TASK DETAILS: Your copy of the data should match it exactly, except that the pictures are gone.

[Extracted records]
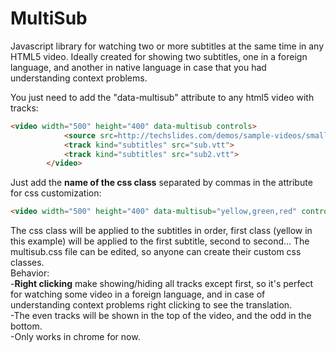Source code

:# MultiSub
Javascript library for watching two or more subtitles at the same time in any HTML5 video. Ideally created for showing two subtitles, one
in a foreign language, and another in native language in case that you had understanding context problems.

You just need to add the "data-multisub" attribute to any html5 video with tracks:
```Html
<video width="500" height="400" data-multisub controls>
            <source src=http://techslides.com/demos/sample-videos/small.mp4 type=video/mp4>
            <track kind="subtitles" src="sub.vtt">
            <track kind="subtitles" src="sub2.vtt">
        </video>
  ```
Just add the <b>name of the css class</b> separated by commas in the attribute for css customization:
```Html
<video width="500" height="400" data-multisub="yellow,green,red" controls>
  ```
The css class will be applied to the subtitles in order, first class (yellow in this example) will be applied to the first subtitle, second to second...
The multisub.css file can be edited, so anyone can create their custom css classes.<br>
Behavior:<br>
  -<b>Right clicking</b> make showing/hiding all tracks except first, so it's perfect for watching some video in a foreign language, and in case of understanding context problems right clicking to see the translation.<br>
  -The even tracks will be shown in the top of the video, and the odd in the bottom.<br>
  -Only works in chrome for now.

EXERCISE SOLUTION:
Source code

:# MultiSub
Javascript library for watching two or more subtitles at the same time in any HTML5 video. Ideally created for showing two subtitles, one
in a foreign language, and another in native language in case that you had understanding context problems.

You just need to add the "data-multisub" attribute to any html5 video with tracks:
```Html
<video width="500" height="400" data-multisub controls>
            <source src=http://techslides.com/demos/sample-videos/small.mp4 type=video/mp4>
            <track kind="subtitles" src="sub.vtt">
            <track kind="subtitles" src="sub2.vtt">
        </video>
  ```
Just add the <b>name of the css class</b> separated by commas in the attribute for css customization:
```Html
<video width="500" height="400" data-multisub="yellow,green,red" controls>
  ```
The css class will be applied to the subtitles in order, first class (yellow in this example) will be applied to the first subtitle, second to second...
The multisub.css file can be edited, so anyone can create their custom css classes.<br>
Behavior:<br>
  -<b>Right clicking</b> make showing/hiding all tracks except first, so it's perfect for watching some video in a foreign language, and in case of understanding context problems right clicking to see the translation.<br>
  -The even tracks will be shown in the top of the video, and the odd in the bottom.<br>
  -Only works in chrome for now.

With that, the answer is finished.